Mean of values ${1 \over m} {\sum_{i=1}^m {s_i \over t_i}}$ vs. Value of sums ${\sum_{i=1}^m {s_i} \over \sum_{i=1}^m {t_i}}$, What is the relation?

96 Views Asked by At

Similar to:

Average of products VS. product of averages

I have

$$ R = \{(s_1, t_1), (s_2, t_2), ..., (s_n, t_n)\} $$

With the property that, for all pairs $(s_i, t_i)$, $0 \le s_i < t_i$.

$$ \forall (s_i, t_i) : 0 \le s_i < t_i $$

The value of one pair, $(s_i, t_i)$ is $s_i \over t_i$

I want to select an $m$ sized subset where $m < n$ that maximizes value.

One way to compute the value of a subset $P \subseteq R$ is to take the mean of the values of the individual pairs:

$$p(P) = {1 \over m} {\sum_{i=1}^m {s_i \over t_i}}$$

Another way is to compute the value of the summed individual elements from the pairs:

$$q(P) = {\sum_{i=1}^m {s_i} \over \sum_{i=1}^m {t_i}}$$

Let $P'$ be the subset $P$ of size $m$ such that $p(P)$ is maximized. (This is easy. Select the $m$ elements of $R$ with highest value.)

Let $Q'$ be the subset $Q$ of size $m$ such that $q(Q)$ is maximized. (I think this requires combinatorial search.)

What is the relationship between $p(P')$ and $q(Q')$?

Will $p(P') \le q(Q')$ always?

Which is the truer maximum value?

1

There are 1 best solutions below

7
On BEST ANSWER

An example with $p(P') > q(Q')$ is this: Let $n=3,m=2$, and define the set: $$ \{(1,1), (1,200), (10^{-6}, 10^6)\} $$ where the pair $(10^{-6}, 10^6)$ was thrown in as an undesirable option to ensure $m<n$. We get: \begin{align} p(P') &= \frac{1}{2}\left[\frac{1}{1} + \frac{1}{200}\right] = 0.5025 \\ q(Q') &= \frac{1 + 1}{1+200} \approx 0.00995 \end{align}

Now, your question about "which is the truer maximum value" does not really make sense without a definition of "truer." The $p()$ and $q()$ functions are just different functions and so they can have different max values.

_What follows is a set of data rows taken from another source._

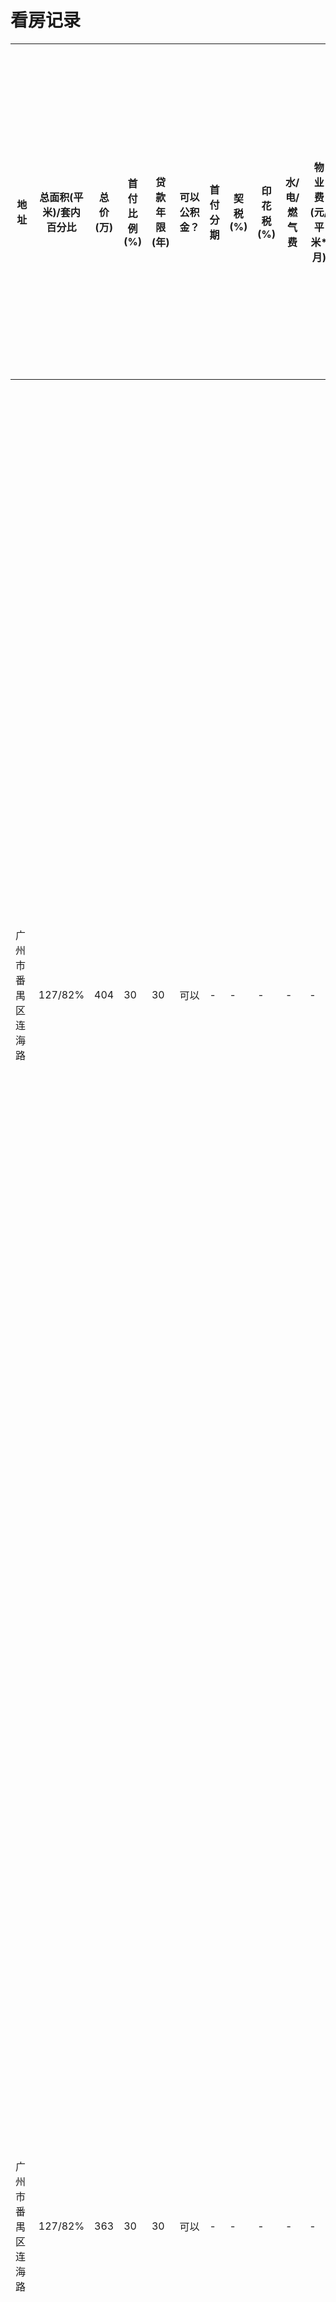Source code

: # 看房记录
<style>
table th:first-of-type {
    width: 10%;
}
table th:nth-of-type(2) {
    width: 1%;
}
table th:nth-of-type(3) {
    width: 1%;
}
table th:nth-of-type(4) {
    width: 1%;
}
table th:nth-of-type(5) {
    width: 1%;
}
table th:nth-of-type(6) {
    width: 1%;
}
table th:nth-of-type(7) {
    width: 1%;
}
table th:nth-of-type(8) {
    width: 1%;
}
table th:nth-of-type(9) {
    width: 1%;
}
table th:nth-of-type(10) {
    width: 1%;
}
table th:nth-of-type(11) {
    width: 1%;
}
table th:nth-of-type(12) {
    width: 1%;
}
table th:nth-of-type(13) {
    width: 1%;
}
table th:nth-of-type(14) {
    width: 1%;
}
table th:nth-of-type(15) {
    width: 10%;
}
table th:nth-of-type(16) {
    width: 10%;
}
table th:nth-of-type(17) {
    width: 1%;
}
table th:nth-of-type(18) {
    width: 1%;
}
table th:nth-of-type(19) {
    width: 1%;
}
table th:nth-of-type(20) {
    width: 1%;
}
table th:nth-of-type(21) {
    width: 1%;
}
table th:nth-of-type(22) {
    width: 1%;
}
table th:nth-of-type(23) {
    width: 1%;
}
table th:nth-of-type(24) {
    width: 1%;
}
table th:nth-of-type(25) {
    width: 1%;
}
table th:nth-of-type(26) {
    width: 5%;
}
table th:nth-of-type(27) {
    width: 5%;
}
table th:nth-of-type(28) {
    width: 40%;
}
table th:nth-of-type(29) {
    width: 1%;
}
</style>

|地址|总面积(平米)/套内百分比|总价(万)|首付比例(%)|贷款年限(年)|可以公积金？|首付分期|契税(%)|印花税(%)|水/电/燃气费|物业费(元/平米*月)|维修基金(元/平米)|类型(商业/住宅...)|其他收费|开发商|车位|房产证是否齐全|购房条件是否满足|建造年代|交房日期|满五唯一|楼层(本层/总层数)|朝向|几手房|学区|物业|梯户数|评价(交通，户型，装修，朝向，湿度，室外污染，室内污染, 噪音，物业，特点)|打分(百分制)|
|---|---|---|---|---|---|---|---|---|---|---|---|---|---|---|---|---|---|---|---|---|---|---|---|---|---|---|---|---|
|广州市番禺区连海路|127/82%|404|30|30|可以|-|-|-|-|-|-|住宅|3000中介费|广州利联地产发展有限公司|加1万负2层车位，加3万负1层车位，都有产权可交易|是|是|正在建|2022.03|-|?/32层|-|1|不确定|广州珠江物业酒店管理有限公司|2梯6户|价格较贵，交通比较偏，开车去到海珠和天河估计要半小时左右。附近正在规划地铁与高速，但估计要3到5年才可以投入使用；朝北，朝南，第7栋；通风采光还算ok；室外属于工业区，广汽工厂和汽车小镇，江对面是东莞的工业区，污染估计不会小。即使是127平的房子除去公摊，大小也才刚刚好。人脸识别门禁，估计等电梯比较久，且隐私比较差|50|
|广州市番禺区连海路|127/82%|363|30|30|可以|-|-|-|-|-|-|住宅|3000中介费|广州利联地产发展有限公司|加1万负2层车位，加3万负1层车位，都有产权可交易|是|是|正在建|2022.03|-|?/32层|-|1|不确定|广州珠江物业酒店管理有限公司|2梯6户|价格算合理，交通比较偏，开车去到海珠和天河估计要半小时左右。附近正在规划地铁与高速，但估计要3到5年才可以投入使用；朝北，朝南，第7栋；通风采光还算ok；室外属于工业区，广汽工厂和汽车小镇，江对面是东莞的工业区，污染估计不会小。即使是127平的房子除去公摊，大小也才刚刚好。人脸识别门禁，估计等电梯比较久，且隐私比较差|60|
|广州市番禺区连海路|97/82%|304|30|30|可以|-|-|-|-|-|-|住宅|3000中介费|广州利联地产发展有限公司|加1万负2层车位，加3万负1层车位，都有产权可交易|是|是|正在建|2022.03|-|?/32层|-|1|不确定|广州珠江物业酒店管理有限公司|2梯6户|价格算合理，出去公摊后面积太小了，交通比较偏，开车去到海珠和天河估计要半小时左右。附近正在规划地铁与高速，但估计要3到5年才可以投入使用；朝北，朝南，第7栋；通风采光还算ok；室外属于工业区，广汽工厂和汽车小镇，江对面是东莞的工业区，污染估计不会小。即使是127平的房子除去公摊，大小也才刚刚好。人脸识别门禁，估计等电梯比较久，且隐私比较差|50|
|广州市番禺区联邦工业城东北50米禺山西路南|97/82%|328|30|30|可以|-|1.5|-|-|105|-|住宅|按揭:3000|大华集团|比例1:1.2,自费购买|是|是|正在建|2022.06|-|21/?|?|1|自带小学，中学|大华物业|2梯5户|到番禺市桥站10来分钟，有一条8车道；户型设计非常棒，还送一个额外的阳台可以改造成房间，这样实际面积大于97，估计有105平左右;装修非常符合口味；位于大夫山旁边，污染不大；旁边是一条八车道，灰尘和噪音估计不会小|80|
|广州市番禺区联邦工业城东北50米禺山西路南|99/82%|332|30|30|可以|-|1.5|-|-|105|-|住宅|按揭:3000|大华集团|比例1:1.2,自费购买|是|是|正在建|2022.06|-|21/?|?|1|自带小学，中学|大华物业|2梯5户|到番禺市桥站10来分钟，有一条8车道；户型设计非常棒，还送一个额外的阳台可以改造成房间，这样实际面积大于97，估计有105平左右;装修非常符合口味；位于大夫山旁边，污染不大；旁边是一条八车道，灰尘和噪音估计不会小|70|
|广州市番禺区景观大道7号|90/82%|277|30|30|可以|-|1|-|-|-|105|住宅|工本费:3500|广州市龙光骏利房地产有限公司|-|是|是|正在建|-|-|?/?|?|1|-|?|2梯6户|位于番禺市桥，双向8车道，到市桥地铁站10多分钟；因为是潮汕老板，所以户型是古朴风格，在里面感受到空间要比其他开发商的房子要大；装修极简，电器基本不送；大夫山脚下，基本没什么噪音；旁边是公安局和水利局，环境不错|70|
|广州市番禺区景观大道7号|99/82%|332|30|30|可以|-|1|-|-|-|105|住宅|工本费:3500|广州市龙光骏利房地产有限公司|-|是|是|正在建|-|-|?/?|?|1|-|?|2梯6户|位于番禺市桥，双向8车道，到市桥地铁站10多分钟；因为是潮汕老板，所以户型是古朴风格，在里面感受到空间要比其他开发商的房子要大；装修极简，电器基本不送；大夫山脚下，基本没什么噪音；旁边是公安局和水利局，环境不错|65|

To find an $\epsilon$-approximation to the optimal set $Q'$ very quickly, you can do the following. (This is similar to what I did for stochastic ratio problems in Section V of this paper: http://ee.usc.edu/stochastic-nets/docs/renewal-optimization.pdf)

Problem setup:

-Fix $n$ and $m$ as a positive integers with $m \leq n$.

-Fix real numbers $\{s_1, ..., s_n\}$.

-Fix positive real numbers $\{t_1, ..., t_n\}$.

Define $\mathcal{A}_m$ as the set of all subsets of $\{1, ..., n\}$ that contain $m$ elements. Define: \begin{align} Q' &= \arg \max_{Q \in \mathcal{A}_m} \left[\frac{\sum_{i\in Q} s_i}{\sum_{i\in Q} t_i} \right] \\ M &= \max_{Q \in \mathcal{A}_m} \left[\frac{\sum_{i\in Q} s_i}{\sum_{i\in Q} t_i} \right] \end{align}

Fix $\epsilon>0$. We want to find a set $Q \in \mathcal{A}_m$ that gives $\frac{\sum_{i\in Q} s_i}{\sum_{i\in Q} t_i} \geq M-\epsilon$.

Solution approach:

Define the following function $g:\mathbb{R}\rightarrow\mathbb{R}$ by: $$ g(\mu) = \max_{Q \in \mathcal{A}_m} \left[\sum_{i \in Q} s_i - \mu \sum_{i\in Q} t_i\right] $$

It is not difficult to show:

1) For a given $\mu \in \mathbb{R}$, the value $g(\mu)$ can be easily found by selecting the $m$ indices in $\{1, ..., n\}$ with the largest values of $(s_i -\mu t_i)$.

2) The function $g(\mu)$ is strictly decreasing in $\mu$.

3) $g(\mu)=0$ if and only if $\mu=M$.

So finding an $\epsilon$-approximation reduces to approximating the zero of the decreasing function $g(\mu)$. We can just run a simple bisection search.